那时候练紫霓可是东荒域的天才,而白得得却是个气机都开不了的小丫头。
“就为了这个?”白得得问,她只觉得滑稽。
练云裳道:“难道不够吗?你知道东荒域打乱,我有多高兴吗?我终于可以和元一单独在一起了,再也没有外人。可是他心里始终挂记着你,还有你爹娘,这么多年,都一直在找你们。没有关系,我可以一直陪着他,他想做什么我都支持他。可前提是,你们不能出现。”
“你,你简直心理扭曲。”白得得道。
“我是扭曲,我承认。他这个人最大的毛病就是太痴情了,心里记挂着你那死鬼奶奶,不能忘情,所以你,还有你爹,你们的重要性都在我之前。但是没有你们的话,他也就想不起他曾经有过爱人。现在你爷爷心里眼里都只有我,他只记得我,我们这么开心,你为什么一定要出现?你若是真的爱你爷爷,难道就不能盼着他开心点儿吗?”练云裳道。
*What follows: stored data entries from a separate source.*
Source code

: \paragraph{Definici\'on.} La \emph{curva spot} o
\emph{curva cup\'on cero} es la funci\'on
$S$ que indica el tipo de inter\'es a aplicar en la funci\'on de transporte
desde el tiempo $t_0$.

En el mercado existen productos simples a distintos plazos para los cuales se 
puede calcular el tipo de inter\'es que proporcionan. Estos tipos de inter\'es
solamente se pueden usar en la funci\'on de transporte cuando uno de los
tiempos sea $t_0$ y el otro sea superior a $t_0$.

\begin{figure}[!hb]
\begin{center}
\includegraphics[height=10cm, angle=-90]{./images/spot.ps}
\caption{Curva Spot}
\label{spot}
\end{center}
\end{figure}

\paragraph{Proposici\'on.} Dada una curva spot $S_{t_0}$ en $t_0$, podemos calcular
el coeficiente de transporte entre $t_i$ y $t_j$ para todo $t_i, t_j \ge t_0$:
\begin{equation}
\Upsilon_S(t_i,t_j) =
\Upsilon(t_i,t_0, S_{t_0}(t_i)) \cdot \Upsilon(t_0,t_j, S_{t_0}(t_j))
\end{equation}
“你不过是自欺欺人罢了,爷爷忘了我们怎么会开心?你这样对我爷爷,等爷爷清醒后,恐怕对你唯一的一点儿心意都会烟消云散。”白得得道。
练云裳笑了起来,“是啊,这个道理还用你来教我么?从我决定走这条路开始,就已经注定不能回头了,我宁愿他死,也不会让他想起一切的。得得,现在就该是你选了,你是想拼个鱼死网破,害死你爷爷,还是让他和我从此平静而快乐的生活?”
白得得自然只有一条路可以选,但是却没办法甘心。
“乖乖地祝福我和你爷爷,别想捣乱,否则我也不介意今日喜事变丧事。”练云裳说完就转身走了。她本就是胜利者,无需再跟白得得废话。
白得得气得心肝都痛了,看着容舍道:“这什么女人啊?爱,怎么会让人变成这个样子?”
傻鸟嘀咕道:“我倒是挺能理解的,这法子还真不错,当初我真应该把秃毛的元神也锁了。等老娘玩够了,再把它废了。你这种幸福中的女人是没办法理解的。”
白得得恨不能用糖炒栗子噎死傻鸟。
白得得道:“早知道应该带着练紫霓一起到白盟域的。”那样的话就能反过来拿捏练云裳的,不过白得得自己也知道,那只是有可能,练云裳未必就肯为了练紫霓妥协的。
容舍道:“先练练你的祝词吧。”
“我不。”白得得摇摇头。
“那你就等着杜北生死吧。”容舍道。
这就是自作孽啊,本来没这出戏的,练云裳也没想给白得得加戏,偏偏她不知死活地闯入凤首山,练云裳当然要狠狠地给她一个教训。
白得得哀怨地看着容舍,总觉得容舍最近有些阴阳怪气,忽冷忽热。
大约是白得得的眼睛扑扇得太厉害,睫毛扇起的风打扰到容舍了他总算侧头看了眼白得得。
但是容舍的眼风阴恻恻的,让白得得不由得瑟缩了一下,这才听见容舍道:“以后不许再让……”
容舍的话还没说完呢,白得得就开始猛点头,表示自己什么都答应,只要容舍帮她。
结果容舍说了一半,却道:“算了。”
“怎么能算了呢?”白得得一把抱住容舍的手臂开始摇动,“帮我,一定要帮我。什么我都答应你。”